6,9,14 Our study of the largest TGD pathologic specimen cohort suggests a similar risk of breast cancer development in this population of individuals assigned female at birth compared with their cis-gender counterparts. When it comes to screening recommendations, our institution screens all those undergoing GAM for breast cancer development risk. If there are patients of concern, we offer a multidisciplinary approach where they are referred to a breast surgeon who evaluates the patient’s risk of breast cancer development with the BCRAT from the National Cancer Institute. Those at high risk of breast cancer development (score > 20%) may benefit from additional mammographic and MRI screening prior to GAM. At our institution, this level of multidisciplinary care has led to several high-risk patients undergoing risk reducing mastectomies instead of GAM and one patient undergoing concurrent risk reducing mastectomies and chest masculinization with the combined efforts of the plastic surgeon and the breast surgeon.
Given the possibility of detecting possible malignancy in gender-affirming mastectomy patients, some advocate for pathological examination for every breast specimen.
15,16 Oftentimes, detection of low-grade aberrant breast lesions does not alter immediate management or guide screening decisions. The present analysis found that those 25 years or younger in our cohort were 70% less likely to have any incidental pathology findings, suggesting that increasing age should be the central consideration for pathological evaluation. Therefore, it is our recommendation that high-risk patients based on BCRAT scores or those patients older than 25 years of age should have pathological analysis done on their breast tissue. Further investigation will likely show that this age recommendation is conservative but is substantiated by our analysis and reduces resource allocations.
The costs associated with pathological breast examination have been calculated at US$233 per specimen in the literature, and it has been suggested that cis-gender patients 18 years of age and younger are unlikely to benefit from pathological analysis.
17 In our cohort these suggestions would have decreased the number of pathological analyses by as many as 600 breasts (300 patients) at an estimated savings of roughly US$140,000. This is particularly pertinent in this patient population who often pay out of pocket for GAM.
All studies have inherent limitations. The present sample is comprised of relatively young patients with few comorbid conditions from a single institution which may limit the generalizability of our results; however, current estimates show that our population is closely aligned with national samples of patients undergoing this surgery.

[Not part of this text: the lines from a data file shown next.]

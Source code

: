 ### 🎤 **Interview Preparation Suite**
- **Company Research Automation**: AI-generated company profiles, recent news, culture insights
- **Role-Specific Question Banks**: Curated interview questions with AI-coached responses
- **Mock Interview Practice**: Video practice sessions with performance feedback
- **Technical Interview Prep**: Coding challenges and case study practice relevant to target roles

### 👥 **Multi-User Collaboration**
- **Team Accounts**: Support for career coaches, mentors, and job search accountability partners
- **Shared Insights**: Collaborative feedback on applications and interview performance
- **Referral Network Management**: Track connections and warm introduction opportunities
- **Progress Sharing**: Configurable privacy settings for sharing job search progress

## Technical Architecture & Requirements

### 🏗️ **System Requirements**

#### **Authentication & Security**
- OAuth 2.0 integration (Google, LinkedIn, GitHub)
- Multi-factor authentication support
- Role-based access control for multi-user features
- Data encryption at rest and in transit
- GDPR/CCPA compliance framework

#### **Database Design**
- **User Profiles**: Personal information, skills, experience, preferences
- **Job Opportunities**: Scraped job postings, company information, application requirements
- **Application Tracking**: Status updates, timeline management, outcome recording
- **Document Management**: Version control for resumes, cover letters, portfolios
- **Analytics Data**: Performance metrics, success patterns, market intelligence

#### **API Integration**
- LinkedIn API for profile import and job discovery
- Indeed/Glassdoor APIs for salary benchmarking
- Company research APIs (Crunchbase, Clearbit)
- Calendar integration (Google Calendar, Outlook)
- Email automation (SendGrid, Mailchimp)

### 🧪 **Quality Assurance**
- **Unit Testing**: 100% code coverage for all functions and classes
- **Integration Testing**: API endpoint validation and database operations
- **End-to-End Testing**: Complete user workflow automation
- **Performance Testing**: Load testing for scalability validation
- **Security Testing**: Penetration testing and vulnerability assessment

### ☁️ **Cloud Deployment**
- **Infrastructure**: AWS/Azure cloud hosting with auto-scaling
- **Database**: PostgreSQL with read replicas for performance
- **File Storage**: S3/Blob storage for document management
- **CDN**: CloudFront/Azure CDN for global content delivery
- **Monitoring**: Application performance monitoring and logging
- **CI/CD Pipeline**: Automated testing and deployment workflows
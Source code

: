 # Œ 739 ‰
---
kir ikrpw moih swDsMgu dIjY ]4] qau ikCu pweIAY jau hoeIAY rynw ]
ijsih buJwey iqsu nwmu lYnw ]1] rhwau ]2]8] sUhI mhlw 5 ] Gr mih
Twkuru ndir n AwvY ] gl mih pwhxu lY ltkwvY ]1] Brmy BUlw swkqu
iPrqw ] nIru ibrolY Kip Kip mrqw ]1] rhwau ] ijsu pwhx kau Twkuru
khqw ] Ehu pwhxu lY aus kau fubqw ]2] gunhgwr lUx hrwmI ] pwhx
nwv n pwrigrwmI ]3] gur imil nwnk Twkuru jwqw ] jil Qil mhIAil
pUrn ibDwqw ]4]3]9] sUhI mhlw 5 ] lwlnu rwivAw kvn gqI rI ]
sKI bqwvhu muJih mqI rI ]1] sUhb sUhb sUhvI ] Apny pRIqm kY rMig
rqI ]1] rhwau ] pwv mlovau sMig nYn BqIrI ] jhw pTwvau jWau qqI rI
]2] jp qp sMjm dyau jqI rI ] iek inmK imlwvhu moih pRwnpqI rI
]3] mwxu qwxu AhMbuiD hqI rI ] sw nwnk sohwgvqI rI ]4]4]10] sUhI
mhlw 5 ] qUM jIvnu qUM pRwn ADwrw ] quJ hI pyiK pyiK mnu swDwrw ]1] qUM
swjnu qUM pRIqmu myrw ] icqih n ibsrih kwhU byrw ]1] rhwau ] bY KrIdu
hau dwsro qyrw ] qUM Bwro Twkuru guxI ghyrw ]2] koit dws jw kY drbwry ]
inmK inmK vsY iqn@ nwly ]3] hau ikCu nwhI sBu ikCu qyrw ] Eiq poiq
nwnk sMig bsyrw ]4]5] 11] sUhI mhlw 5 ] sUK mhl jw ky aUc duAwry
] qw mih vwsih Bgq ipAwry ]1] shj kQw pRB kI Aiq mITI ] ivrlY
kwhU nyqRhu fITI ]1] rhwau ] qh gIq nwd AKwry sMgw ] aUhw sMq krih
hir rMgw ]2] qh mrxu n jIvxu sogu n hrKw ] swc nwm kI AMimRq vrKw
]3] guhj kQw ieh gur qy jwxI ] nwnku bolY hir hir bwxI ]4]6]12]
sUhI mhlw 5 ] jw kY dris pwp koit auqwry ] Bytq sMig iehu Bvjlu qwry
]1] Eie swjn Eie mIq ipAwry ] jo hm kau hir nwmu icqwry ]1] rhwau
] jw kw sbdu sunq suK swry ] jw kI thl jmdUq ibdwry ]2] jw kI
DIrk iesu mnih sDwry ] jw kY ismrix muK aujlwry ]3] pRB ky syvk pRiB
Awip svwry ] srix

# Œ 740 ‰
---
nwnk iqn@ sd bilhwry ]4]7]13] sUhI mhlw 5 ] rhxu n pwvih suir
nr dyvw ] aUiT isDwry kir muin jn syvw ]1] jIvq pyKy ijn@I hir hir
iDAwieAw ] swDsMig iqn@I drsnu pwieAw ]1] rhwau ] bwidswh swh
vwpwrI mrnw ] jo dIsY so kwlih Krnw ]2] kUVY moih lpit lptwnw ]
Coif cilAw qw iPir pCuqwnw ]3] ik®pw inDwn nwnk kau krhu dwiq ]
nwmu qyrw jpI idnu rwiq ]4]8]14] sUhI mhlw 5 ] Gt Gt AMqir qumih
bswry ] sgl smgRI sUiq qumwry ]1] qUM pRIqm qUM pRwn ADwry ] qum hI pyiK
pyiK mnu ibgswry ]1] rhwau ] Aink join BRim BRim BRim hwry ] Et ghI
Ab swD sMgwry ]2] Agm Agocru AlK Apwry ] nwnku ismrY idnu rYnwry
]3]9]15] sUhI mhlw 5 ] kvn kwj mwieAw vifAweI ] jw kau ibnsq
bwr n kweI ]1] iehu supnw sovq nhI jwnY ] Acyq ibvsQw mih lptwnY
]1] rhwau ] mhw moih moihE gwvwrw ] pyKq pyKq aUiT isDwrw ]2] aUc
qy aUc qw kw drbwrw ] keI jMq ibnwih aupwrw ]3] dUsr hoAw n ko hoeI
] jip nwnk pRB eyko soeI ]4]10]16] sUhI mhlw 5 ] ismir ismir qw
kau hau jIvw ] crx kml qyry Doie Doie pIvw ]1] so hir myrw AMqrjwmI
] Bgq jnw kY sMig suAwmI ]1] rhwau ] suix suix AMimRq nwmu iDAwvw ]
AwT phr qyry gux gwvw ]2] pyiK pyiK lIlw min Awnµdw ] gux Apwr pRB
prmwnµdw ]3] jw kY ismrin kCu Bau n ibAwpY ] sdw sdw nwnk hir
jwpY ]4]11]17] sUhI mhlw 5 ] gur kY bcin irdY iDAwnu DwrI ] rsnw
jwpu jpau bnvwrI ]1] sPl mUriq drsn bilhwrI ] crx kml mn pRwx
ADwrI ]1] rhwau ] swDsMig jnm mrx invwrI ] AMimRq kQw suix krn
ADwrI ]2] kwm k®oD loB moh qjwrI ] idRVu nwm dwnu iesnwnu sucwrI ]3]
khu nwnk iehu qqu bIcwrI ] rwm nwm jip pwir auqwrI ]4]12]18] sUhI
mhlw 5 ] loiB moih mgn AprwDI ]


18 Additionally, this study is retrospective in nature and long-term follow-up for all patients was not possible. All included patients had relevant pathology data and GAHT history, ensuring the presented data’s reliability and value.
Conclusion
Data-driven consensus recommendations for breast cancer screening and pathologic analysis among TGD patients who have received GAM surgery are lacking. The present study sought to compile and analyze data to contribute to the generation of specific guidelines to manage breast cancer screening and pathologic specimen management in this population. Our findings suggest that the overall incidence of cancer in TGD patients seeking top surgery is low. Thus, tailoring screening to patients 40 and older or patients with higher risk of breast cancer development and pathological tissue analyses to patients above the age of 25 in a multidisciplinary management model may represent early steps towards conscientious resource allocation and more evidence-based patient management.
Acknowledgement
The authors would like to extend our thanks to Dr. Dandan Liu for her assistance with planning the statistical approach used to analyze the data presented in this manuscript.